Best Concert of the Year
Muse at the Wiltern: Words cannot begin to describe how amazing this band is live. I got to see them twice this past year, and if they are playing near you next year, I would definitely put it on your to do list.

Best Sports Moment
Steve Finley
’s walk off grand slam to cap a seven-run ninth inning against the San Francisco Giants to clinch the NL West Division.

Hot new artist to look for in 2005:
John Legend (Sony Urban): He is putting the soul back into R&B.

Some upcoming events to look forward to:
Jan 1
5:30 p.m.
The Tostitos Fiesta Bowl
: Utah vs. Pitt: The new coach of Florida battles the new Stanford coach.

2 p.m.
Rose Bowl
: Michigan vs. Texas: What happened to California?

5:30 p.m.
Nokia Sugar Bowl:
Auburn vs. Virginia Tech: Auburn odd team looking in from the outside.

Jan 4
5 p.m.
Orange Bowl: USC vs. Oklahoma: For the big one... Steroid tests televised live after the game.

Million Dollar Baby
(Dec. 15): Director/star Clint Eastwood does Burgess Meredith sotto voce style in this distaff version of Rocky, with an equally low-key Morgan Freeman and Oscar nom-bound Hilary Swank.

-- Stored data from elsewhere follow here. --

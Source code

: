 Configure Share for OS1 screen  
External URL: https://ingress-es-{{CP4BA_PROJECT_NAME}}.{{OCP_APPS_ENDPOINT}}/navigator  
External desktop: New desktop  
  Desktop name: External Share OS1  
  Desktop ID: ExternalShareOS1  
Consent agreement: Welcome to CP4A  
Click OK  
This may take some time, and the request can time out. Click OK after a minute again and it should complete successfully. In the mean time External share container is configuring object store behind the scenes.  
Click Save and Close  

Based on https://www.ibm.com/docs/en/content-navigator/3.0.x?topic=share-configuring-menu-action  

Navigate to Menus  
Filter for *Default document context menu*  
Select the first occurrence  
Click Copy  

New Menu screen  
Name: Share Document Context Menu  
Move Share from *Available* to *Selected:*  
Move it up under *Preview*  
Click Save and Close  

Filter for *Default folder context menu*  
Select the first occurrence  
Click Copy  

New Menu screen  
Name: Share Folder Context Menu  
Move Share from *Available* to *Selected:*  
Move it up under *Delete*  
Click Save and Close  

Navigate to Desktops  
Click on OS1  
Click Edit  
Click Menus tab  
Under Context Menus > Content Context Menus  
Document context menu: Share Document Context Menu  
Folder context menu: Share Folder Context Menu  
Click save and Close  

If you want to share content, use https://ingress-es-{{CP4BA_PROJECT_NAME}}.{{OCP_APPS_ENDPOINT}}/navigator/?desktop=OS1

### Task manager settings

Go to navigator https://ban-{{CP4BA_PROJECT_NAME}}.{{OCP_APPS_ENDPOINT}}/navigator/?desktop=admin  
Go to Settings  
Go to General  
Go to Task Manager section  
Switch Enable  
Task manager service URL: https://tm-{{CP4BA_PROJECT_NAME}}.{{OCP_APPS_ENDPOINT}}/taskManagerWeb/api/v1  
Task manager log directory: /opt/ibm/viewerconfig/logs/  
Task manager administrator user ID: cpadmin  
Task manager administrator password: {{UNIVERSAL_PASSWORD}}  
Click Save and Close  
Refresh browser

The Aviator (Dec. 17): Leo D is dashing aviator/filmmaker/womanizer Howard Hughes in Martin Scorsese's eagerly anticipated biopic.

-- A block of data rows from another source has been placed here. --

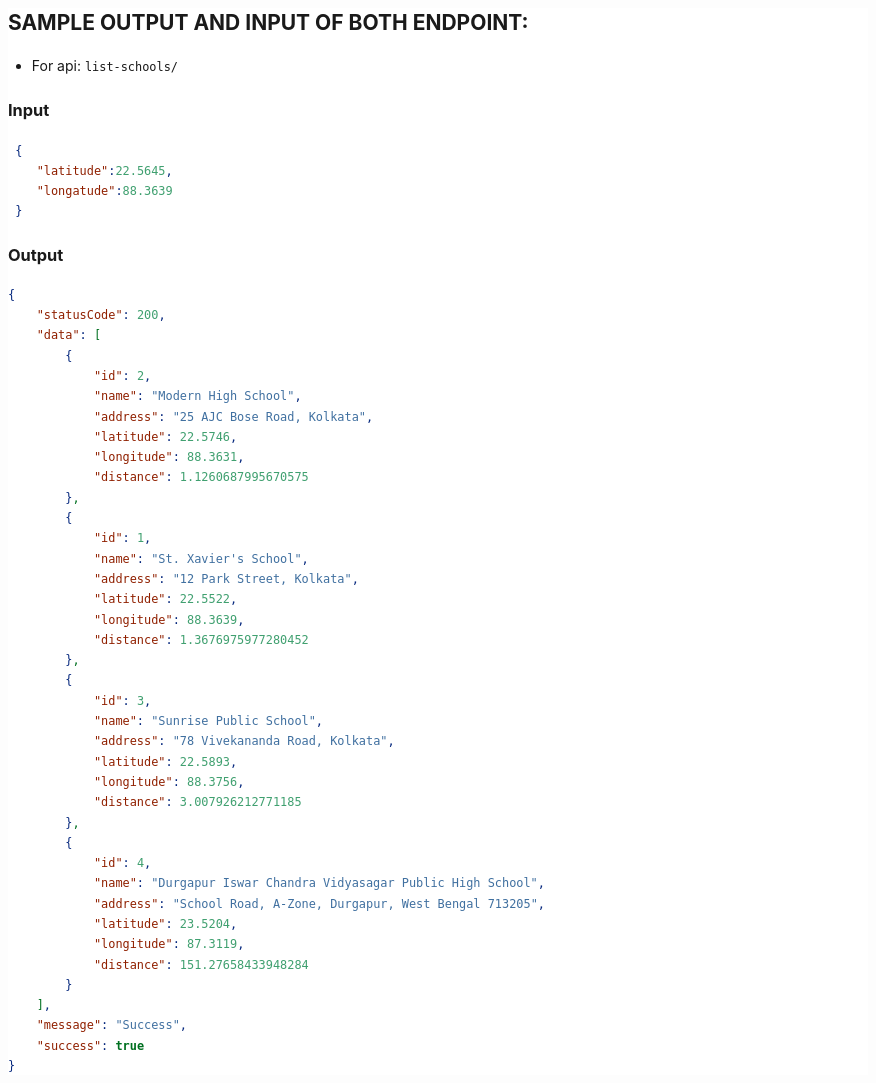 ## SAMPLE OUTPUT AND INPUT OF BOTH ENDPOINT:

*   For api:  `list-schools/`
### Input
```json
 {
    "latitude":22.5645,
    "longatude":88.3639
 }

```
### Output
```json
{
    "statusCode": 200,
    "data": [
        {
            "id": 2,
            "name": "Modern High School",
            "address": "25 AJC Bose Road, Kolkata",
            "latitude": 22.5746,
            "longitude": 88.3631,
            "distance": 1.1260687995670575
        },
        {
            "id": 1,
            "name": "St. Xavier's School",
            "address": "12 Park Street, Kolkata",
            "latitude": 22.5522,
            "longitude": 88.3639,
            "distance": 1.3676975977280452
        },
        {
            "id": 3,
            "name": "Sunrise Public School",
            "address": "78 Vivekananda Road, Kolkata",
            "latitude": 22.5893,
            "longitude": 88.3756,
            "distance": 3.007926212771185
        },
        {
            "id": 4,
            "name": "Durgapur Iswar Chandra Vidyasagar Public High School",
            "address": "School Road, A-Zone, Durgapur, West Bengal 713205",
            "latitude": 23.5204,
            "longitude": 87.3119,
            "distance": 151.27658433948284
        }
    ],
    "message": "Success",
    "success": true
}
```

Flight of the Phoenix (Dec. 17): Remake of '60s "plane crash in the desert" movie, with Dennis Quaid. Can it be as good as Lost?

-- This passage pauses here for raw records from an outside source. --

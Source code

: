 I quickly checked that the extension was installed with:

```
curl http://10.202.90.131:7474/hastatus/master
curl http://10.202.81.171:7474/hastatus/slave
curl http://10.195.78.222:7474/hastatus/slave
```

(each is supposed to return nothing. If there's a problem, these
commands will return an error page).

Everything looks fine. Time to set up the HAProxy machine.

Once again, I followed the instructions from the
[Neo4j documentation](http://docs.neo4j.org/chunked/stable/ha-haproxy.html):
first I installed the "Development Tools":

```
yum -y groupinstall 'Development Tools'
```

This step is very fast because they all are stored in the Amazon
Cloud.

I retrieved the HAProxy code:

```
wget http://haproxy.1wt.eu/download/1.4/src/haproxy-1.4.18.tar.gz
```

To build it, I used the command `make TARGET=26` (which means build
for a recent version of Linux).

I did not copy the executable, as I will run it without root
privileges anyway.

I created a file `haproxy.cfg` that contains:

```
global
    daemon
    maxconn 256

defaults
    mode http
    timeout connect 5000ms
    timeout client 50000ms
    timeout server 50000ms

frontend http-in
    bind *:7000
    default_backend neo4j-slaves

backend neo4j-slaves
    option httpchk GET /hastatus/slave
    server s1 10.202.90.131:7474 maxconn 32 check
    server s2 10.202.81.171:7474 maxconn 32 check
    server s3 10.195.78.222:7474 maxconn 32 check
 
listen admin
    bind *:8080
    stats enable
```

Spanglish (Dec. 17): James L. Brooks returns with his first movie since As Good As It Gets, with Adam Sandler and Tea Leoni as a married pair working their mojo out through their Spanish-speaking maid.

The Sea Inside (Dec. 17): Javier Bardem is getting Oscar talk as a quadraplegic Spanish fisherman fighting for his right to die with dignity. Directed by Alejandro Amenabar, who did The Others.

Meet the Folkers (Dec. 22): The Jay Roach-directed sequel to Meet the Parents, with Barbra Streisand and Dustin Hoffman as the titular Fockers (I just wanted to say that), joining a cast that includes Robert De Niro and Ben Stiller.

Hotel Rwanda (Dec. 22): Don Cheadle is getting plenty of award-season buzz as a hotel manager who shelters more than 1,000 refugees during the battle that broke out in this African country just a few years ago.

The Woodsman (Dec. 25): Convicted sex offender Kevin Bacon tries to adjust to life outside prison, striking up a relationship with real-life wife Kyra Sedwick in a role that is being touted for an Oscar nom. Just the thing for Christmas day, from buzzworthy first-time director Nicole Kassell.

In Good Company (Dec. 29): Paul Weitz, one-half of the brother team that directed American Pie and About a Boy, tackles this story of a corporate executive (Dennis Quaid) who has a younger man (That '70s Show's Topher Grace) promoted over him, only to learn his wife's pregnant and his daughter (Scarlett Johansson) is having an affair with his new boss.

The Assassination of Richard Nixon (Dec. 29): Set in 1974, Sean Penn is a disgruntled businessman who thinks shooting Nixon will solve all his problems, based on a true story, with Don Cheadle and Naomi Watts.

A Love Song for Bobby Long (Dec. 29): Scarlett Johansson received a Golden Globe nomination as a southern belle who returns home after her mother dies and moves into a dilapidated mansion to take up residence with a rather down-on-his-luck John Travolta and a guy writing a book about him.